Posted: Thu May 15, 2014 12:37 am
by xFade
Code: Select all
local files = love.filesystem.getDirectoryItems(fdir)
function love.load()
print("Loading...")
for i,v in ipairs(files) do
print("Requiring..."..v)
-- require = files This does not work :,(
end
end
Is there a nice way to require files using a for loop? I tried the above it did not work
Re: Fast way to require files?
Posted: Thu May 15, 2014 12:58 am
by HugoBDesigner
I also wanted to know this... I was going to use this for an old project.
To not make a pointless post, I think that require(text) works in this case too. But I'm not sure. I always use require "text".
Re: Fast way to require files?
Posted: Thu May 15, 2014 1:42 am
by xFade
Code: Select all
function love.load()
print("Loading...")
for i,v in ipairs(files) do
print("Requiring..."..v)
require(v) -- This being line 20
end
end
It requires it however.... It gives me an error 'main.lua:20: module'intro.lua' not found
Re: Fast way to require files?
Posted: Thu May 15, 2014 2:53 am
by substitute541
You should check first if the file is a .lua file. If it is, strip the ".lua" from the filename and require it. If it isn't, you can either ignore it, or check if it's a folder and require all the files in that folder (using recursion.)
Re: Fast way to require files?
Posted: Thu May 15, 2014 2:59 am
by Inny
Probably a bad idea to require files that way, since the order of files isn't specified.
However, as an alternative, you could autoload files based on the first attempt to lookup something. I.E. you set the global metatable to have an __index that will look for a file whose name matches the item you're attempting to read.
Code: Select all
setmetatable(_G, {
__index = function(_, key)
if love.filesystem.exists(key..'.lua') then
local value = require(key)
rawset(_G, key, value)
return value
end
end,
})
I haven't tested this particular piece of code, but I did something like it in the past. It obviously requires the file loaded to return a value.

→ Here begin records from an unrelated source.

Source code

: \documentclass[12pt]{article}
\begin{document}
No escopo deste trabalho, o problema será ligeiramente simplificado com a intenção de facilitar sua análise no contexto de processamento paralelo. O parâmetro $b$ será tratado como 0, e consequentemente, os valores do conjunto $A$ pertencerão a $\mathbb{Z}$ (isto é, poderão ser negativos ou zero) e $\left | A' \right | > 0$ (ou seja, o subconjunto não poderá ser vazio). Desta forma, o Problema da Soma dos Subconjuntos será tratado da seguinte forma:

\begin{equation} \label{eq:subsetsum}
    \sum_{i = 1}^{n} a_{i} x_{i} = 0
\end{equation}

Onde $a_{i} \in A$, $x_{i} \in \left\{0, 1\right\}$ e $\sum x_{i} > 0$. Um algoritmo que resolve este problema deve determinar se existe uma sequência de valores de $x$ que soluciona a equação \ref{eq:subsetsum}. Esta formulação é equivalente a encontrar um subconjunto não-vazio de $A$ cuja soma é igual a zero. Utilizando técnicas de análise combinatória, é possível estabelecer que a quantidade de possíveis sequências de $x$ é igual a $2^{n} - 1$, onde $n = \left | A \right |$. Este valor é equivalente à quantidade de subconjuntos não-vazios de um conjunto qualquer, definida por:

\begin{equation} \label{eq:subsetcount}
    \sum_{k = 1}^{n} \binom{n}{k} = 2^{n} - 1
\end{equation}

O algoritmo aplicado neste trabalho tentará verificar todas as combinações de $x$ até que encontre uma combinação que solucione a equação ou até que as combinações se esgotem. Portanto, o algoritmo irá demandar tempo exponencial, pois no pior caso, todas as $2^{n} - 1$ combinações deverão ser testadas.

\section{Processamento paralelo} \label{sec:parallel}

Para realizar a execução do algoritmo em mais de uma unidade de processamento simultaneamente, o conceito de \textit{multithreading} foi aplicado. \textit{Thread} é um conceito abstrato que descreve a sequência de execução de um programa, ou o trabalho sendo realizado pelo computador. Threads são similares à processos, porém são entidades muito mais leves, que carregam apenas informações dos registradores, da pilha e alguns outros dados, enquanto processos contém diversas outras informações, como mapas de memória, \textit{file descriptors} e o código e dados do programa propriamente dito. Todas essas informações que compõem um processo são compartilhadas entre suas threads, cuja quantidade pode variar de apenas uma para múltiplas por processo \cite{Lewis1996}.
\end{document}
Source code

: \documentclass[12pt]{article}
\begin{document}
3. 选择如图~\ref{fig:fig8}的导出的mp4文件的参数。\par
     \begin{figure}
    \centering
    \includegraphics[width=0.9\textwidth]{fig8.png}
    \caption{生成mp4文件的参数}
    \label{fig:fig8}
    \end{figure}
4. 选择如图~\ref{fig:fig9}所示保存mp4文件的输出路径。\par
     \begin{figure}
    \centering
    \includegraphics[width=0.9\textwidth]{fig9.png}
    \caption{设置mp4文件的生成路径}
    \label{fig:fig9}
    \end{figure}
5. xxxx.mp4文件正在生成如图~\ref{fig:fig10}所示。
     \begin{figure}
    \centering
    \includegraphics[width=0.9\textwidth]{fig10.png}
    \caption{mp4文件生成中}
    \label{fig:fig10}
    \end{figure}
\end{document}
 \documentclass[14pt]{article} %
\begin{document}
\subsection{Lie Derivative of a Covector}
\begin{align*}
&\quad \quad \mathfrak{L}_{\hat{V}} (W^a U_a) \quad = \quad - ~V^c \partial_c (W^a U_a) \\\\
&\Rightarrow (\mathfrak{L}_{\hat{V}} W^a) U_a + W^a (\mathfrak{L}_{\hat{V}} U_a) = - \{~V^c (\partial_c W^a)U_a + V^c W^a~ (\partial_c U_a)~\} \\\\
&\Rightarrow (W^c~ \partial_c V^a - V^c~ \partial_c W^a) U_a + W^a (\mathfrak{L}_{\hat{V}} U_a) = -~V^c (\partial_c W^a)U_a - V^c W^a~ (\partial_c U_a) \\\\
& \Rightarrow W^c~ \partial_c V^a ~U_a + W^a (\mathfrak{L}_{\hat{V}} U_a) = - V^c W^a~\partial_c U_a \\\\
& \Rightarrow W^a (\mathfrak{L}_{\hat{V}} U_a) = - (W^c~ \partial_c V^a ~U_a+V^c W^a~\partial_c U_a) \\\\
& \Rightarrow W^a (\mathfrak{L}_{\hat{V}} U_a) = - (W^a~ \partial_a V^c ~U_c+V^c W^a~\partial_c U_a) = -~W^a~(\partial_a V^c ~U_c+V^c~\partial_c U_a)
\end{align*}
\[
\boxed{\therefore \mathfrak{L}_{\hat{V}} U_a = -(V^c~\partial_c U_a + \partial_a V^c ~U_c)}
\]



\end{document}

Re: Fast way to require files?
Posted: Thu May 15, 2014 8:19 am
by Roland_Yonaba
The Great Headchant implemented something similar in his boilerplate. It is a recursive way to require files.
See
here.
Re: Fast way to require files?
Posted: Thu May 15, 2014 8:43 am
by kikito
I made this some time ago:
https://github.com/kikito/fay/blob/mast ... equire.lua
It takes a folder like this:
Code: Select all
lib
├── bar.lua
├── baz
│ ├── x.lua
│ └── y.lua
└── foo.lua
And then you can do this:
Code: Select all
require 'require'
local lib = require.tree(lib)
lib.bar -- contents of lib/bar.lua
lib.baz.x -- contents of lib/baz/x.lua
As a bonus, it also allows requiring stuff using relative paths.
Code: Select all
-- lib/bar/x.lua
require 'require'
local y = require.relative(..., 'y') -- requires 'lib/bar/y.lua' without having to specify "lib.bar.y"
I did it for a Ludum Dare some time ago so the code is not as clean as I'd like it to be. In particular,
I'd make it return a local table instead of overriding the global require.
Re: Fast way to require files?
Posted: Thu May 15, 2014 11:23 am
by xFade
Code: Select all
function love.load()
print("Loading...")
for i,v in ipairs(files) do
print("Requiring..."..v)
v = v:sub(1,-5)
require(fdir..v)
end
gamestate = "intro"
IntroScreen:start()
end
Thank you all for replying, the above code works fine.